Las, les gouvernements, de par le monde, préfèrent la « politique de l'autruche » et prétendent ne pas voir ou ne pas savoir ce qui se passe. On construit sans cesse des centrales au charbon, dont la durée de vie dépasse cinquante ans. On commence à exploiter des sources de combustibles fossiles non conventionnels comme les sables bitumineux. On tente d'exploiter les dernières gouttes de pétrole, en eaux profondes ou ailleurs. Tant que les combustibles fossiles resteront la source d'énergie la moins chère, les gouvernements continueront à vouloir les utiliser.

Je ne suis pas un politique et mon rôle n'est pas d'émettre des recommandations d'ordre politique. Je ne souhaite pas non plus intervenir dans le débat politique français. Toutefois, je tiens à dire que le monde a besoin de pays clamant la vérité.

Nous ne pouvons pas résoudre les problèmes énergétiques et climatiques sans fixer un prix au carbone, c'est-à-dire sans instaurer une taxe sur les émissions de carbone. Les mécanismes de cap and trade, tels qu'ils ont été envisagés, ne fonctionneront pas ; nous en avons la preuve : la Chine et l'Inde n'accepteront jamais de plafonds car ces pays ne voient pas pourquoi ils le feraient alors que leurs émissions, rapportées à la taille de leur population respective, sont bien inférieures à celles des pays industrialisés. Nous aurons donc besoin d'augmenter régulièrement le prix du carbone et, selon moi, l'argent ainsi récolté devrait revenir au public.

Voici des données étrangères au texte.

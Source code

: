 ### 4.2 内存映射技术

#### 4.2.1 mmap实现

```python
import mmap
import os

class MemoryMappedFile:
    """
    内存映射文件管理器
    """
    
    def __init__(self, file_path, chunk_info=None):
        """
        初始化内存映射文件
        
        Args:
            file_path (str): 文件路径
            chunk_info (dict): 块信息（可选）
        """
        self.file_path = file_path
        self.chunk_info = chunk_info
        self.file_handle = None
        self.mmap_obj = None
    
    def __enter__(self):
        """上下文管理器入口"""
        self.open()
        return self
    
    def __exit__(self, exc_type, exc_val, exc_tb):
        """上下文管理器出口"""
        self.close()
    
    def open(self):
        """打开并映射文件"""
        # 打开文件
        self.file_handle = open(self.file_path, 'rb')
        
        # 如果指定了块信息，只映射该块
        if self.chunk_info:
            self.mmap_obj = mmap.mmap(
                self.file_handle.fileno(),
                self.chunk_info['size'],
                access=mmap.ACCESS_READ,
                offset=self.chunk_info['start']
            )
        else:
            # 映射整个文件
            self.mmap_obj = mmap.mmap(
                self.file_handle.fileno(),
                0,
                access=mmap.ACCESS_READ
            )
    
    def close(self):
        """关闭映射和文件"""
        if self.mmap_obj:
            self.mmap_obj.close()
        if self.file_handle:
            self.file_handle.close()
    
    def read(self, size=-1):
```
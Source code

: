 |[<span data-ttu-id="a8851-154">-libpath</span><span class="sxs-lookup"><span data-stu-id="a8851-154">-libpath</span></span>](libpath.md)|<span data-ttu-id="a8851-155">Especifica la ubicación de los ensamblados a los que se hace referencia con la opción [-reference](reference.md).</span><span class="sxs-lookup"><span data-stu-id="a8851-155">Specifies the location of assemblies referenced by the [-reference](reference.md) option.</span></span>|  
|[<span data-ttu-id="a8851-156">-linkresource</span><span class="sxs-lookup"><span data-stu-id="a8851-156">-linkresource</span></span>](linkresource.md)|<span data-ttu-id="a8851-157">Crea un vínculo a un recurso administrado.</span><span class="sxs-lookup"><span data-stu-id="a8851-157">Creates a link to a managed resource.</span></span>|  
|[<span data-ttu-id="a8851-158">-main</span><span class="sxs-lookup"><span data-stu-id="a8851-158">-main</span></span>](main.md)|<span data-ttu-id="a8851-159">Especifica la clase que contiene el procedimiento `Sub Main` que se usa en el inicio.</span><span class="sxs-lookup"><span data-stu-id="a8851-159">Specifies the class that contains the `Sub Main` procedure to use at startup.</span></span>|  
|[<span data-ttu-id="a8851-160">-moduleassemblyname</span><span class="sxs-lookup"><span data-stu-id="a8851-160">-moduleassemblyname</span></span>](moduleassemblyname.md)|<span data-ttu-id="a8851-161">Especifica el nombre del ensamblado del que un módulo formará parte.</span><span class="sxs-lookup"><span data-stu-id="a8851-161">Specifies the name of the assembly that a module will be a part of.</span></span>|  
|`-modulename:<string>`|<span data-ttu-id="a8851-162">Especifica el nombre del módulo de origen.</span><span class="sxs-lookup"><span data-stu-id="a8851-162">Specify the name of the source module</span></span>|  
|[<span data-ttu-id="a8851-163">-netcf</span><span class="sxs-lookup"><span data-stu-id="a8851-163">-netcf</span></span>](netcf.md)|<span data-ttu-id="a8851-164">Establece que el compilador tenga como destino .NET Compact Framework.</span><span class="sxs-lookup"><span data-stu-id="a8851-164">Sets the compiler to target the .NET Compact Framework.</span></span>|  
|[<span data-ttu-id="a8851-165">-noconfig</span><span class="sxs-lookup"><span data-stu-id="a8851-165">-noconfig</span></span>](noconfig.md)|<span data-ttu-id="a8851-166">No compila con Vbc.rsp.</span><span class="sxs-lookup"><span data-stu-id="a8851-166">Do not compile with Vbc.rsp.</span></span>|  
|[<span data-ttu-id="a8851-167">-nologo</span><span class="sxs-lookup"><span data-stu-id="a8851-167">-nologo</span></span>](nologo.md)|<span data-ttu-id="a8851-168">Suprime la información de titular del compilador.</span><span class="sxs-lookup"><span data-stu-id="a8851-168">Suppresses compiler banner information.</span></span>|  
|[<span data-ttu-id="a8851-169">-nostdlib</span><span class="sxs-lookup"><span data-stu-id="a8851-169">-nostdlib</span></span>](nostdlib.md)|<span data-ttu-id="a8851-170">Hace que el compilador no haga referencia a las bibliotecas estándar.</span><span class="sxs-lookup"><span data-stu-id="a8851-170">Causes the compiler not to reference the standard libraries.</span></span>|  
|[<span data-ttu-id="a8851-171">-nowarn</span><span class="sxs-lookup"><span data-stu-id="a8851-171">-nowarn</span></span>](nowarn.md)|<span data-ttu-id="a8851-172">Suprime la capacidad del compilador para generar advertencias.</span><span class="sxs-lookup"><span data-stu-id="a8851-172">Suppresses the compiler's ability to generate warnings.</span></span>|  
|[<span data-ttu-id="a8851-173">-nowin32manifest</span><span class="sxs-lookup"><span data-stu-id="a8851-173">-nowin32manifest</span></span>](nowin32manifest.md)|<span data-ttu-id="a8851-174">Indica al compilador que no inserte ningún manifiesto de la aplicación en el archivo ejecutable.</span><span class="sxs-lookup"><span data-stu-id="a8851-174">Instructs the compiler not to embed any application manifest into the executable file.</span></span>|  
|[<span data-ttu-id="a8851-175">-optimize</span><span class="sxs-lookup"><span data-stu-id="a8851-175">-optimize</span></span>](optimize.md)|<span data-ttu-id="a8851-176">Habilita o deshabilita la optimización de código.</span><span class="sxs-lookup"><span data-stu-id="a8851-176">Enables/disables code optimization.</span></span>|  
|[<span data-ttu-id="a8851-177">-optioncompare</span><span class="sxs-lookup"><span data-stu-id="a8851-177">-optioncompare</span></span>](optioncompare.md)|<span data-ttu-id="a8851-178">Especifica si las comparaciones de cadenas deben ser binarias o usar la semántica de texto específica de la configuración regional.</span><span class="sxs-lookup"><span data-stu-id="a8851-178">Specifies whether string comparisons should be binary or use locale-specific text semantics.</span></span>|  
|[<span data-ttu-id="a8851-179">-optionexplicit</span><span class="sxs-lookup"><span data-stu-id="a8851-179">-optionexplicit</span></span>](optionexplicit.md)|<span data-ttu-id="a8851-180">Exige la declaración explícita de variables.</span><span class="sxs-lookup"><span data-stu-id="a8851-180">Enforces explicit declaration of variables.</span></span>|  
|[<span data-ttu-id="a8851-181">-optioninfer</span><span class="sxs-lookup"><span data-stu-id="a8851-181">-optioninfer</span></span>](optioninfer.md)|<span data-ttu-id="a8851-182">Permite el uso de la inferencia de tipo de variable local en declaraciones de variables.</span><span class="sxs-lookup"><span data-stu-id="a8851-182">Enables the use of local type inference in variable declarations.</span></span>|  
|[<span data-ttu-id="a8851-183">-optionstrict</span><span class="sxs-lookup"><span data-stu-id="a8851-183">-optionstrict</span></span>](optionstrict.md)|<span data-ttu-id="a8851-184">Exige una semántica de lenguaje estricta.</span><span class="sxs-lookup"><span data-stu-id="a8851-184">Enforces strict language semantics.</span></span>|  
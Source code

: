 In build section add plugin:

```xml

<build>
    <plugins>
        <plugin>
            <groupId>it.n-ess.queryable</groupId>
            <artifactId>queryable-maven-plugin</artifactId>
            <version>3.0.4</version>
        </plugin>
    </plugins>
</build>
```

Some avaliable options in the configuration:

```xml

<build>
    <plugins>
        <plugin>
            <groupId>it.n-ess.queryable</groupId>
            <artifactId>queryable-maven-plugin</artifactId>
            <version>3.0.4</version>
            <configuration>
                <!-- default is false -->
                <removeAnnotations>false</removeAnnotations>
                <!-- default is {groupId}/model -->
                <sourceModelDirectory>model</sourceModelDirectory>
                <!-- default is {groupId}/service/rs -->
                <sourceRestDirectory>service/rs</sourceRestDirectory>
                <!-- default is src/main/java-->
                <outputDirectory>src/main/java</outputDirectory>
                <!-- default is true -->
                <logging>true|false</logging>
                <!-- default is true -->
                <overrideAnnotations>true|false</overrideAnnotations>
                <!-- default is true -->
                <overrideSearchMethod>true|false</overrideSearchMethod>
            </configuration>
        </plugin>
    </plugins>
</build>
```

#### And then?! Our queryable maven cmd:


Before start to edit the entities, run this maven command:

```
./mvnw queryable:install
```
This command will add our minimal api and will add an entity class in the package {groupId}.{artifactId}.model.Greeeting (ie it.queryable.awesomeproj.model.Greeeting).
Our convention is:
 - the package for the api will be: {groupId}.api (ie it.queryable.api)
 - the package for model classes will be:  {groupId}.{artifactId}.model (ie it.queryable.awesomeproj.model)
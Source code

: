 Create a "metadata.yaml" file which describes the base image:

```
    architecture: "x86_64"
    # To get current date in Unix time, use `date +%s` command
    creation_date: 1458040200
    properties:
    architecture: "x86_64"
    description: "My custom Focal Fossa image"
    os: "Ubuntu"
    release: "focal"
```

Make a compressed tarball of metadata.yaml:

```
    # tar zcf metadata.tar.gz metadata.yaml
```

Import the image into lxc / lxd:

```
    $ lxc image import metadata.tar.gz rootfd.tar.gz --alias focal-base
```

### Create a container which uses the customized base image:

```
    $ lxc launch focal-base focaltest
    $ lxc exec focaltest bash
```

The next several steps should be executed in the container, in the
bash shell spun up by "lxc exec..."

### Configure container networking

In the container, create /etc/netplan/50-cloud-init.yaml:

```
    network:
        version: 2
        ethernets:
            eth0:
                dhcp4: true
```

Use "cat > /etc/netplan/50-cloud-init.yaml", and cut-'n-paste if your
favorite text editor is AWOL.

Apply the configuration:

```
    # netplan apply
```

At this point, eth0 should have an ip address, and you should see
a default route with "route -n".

En tant que scientifique, il me revient d'établir de façon objective le lien qui relie tous les maillons de la chaîne, en utilisant toutes les données à notre disposition. Il me revient également, en tant que père et en tant que grand-père, préoccupé par les jeunes et les générations à venir et par les autres espèces avec lesquelles nous partageons la planète, de prévenir que si nous restons sur le chemin emprunté actuellement, nous irons au-delà du supportable. On peut parler d'une « injustice intergénérationnelle » : du fait de l'inertie qui prévaut et de la lenteur de la réponse du système climatique, notre génération brûle l'essentiel des combustibles fossiles et en récolte les bénéfices, tandis que les générations à venir en supporteront le coût. Nous – c'est-à-dire la génération la plus âgée et nos gouvernements — ne pouvons prétendre ne pas comprendre la situation. Nous devons accepter la responsabilité qui est la nôtre.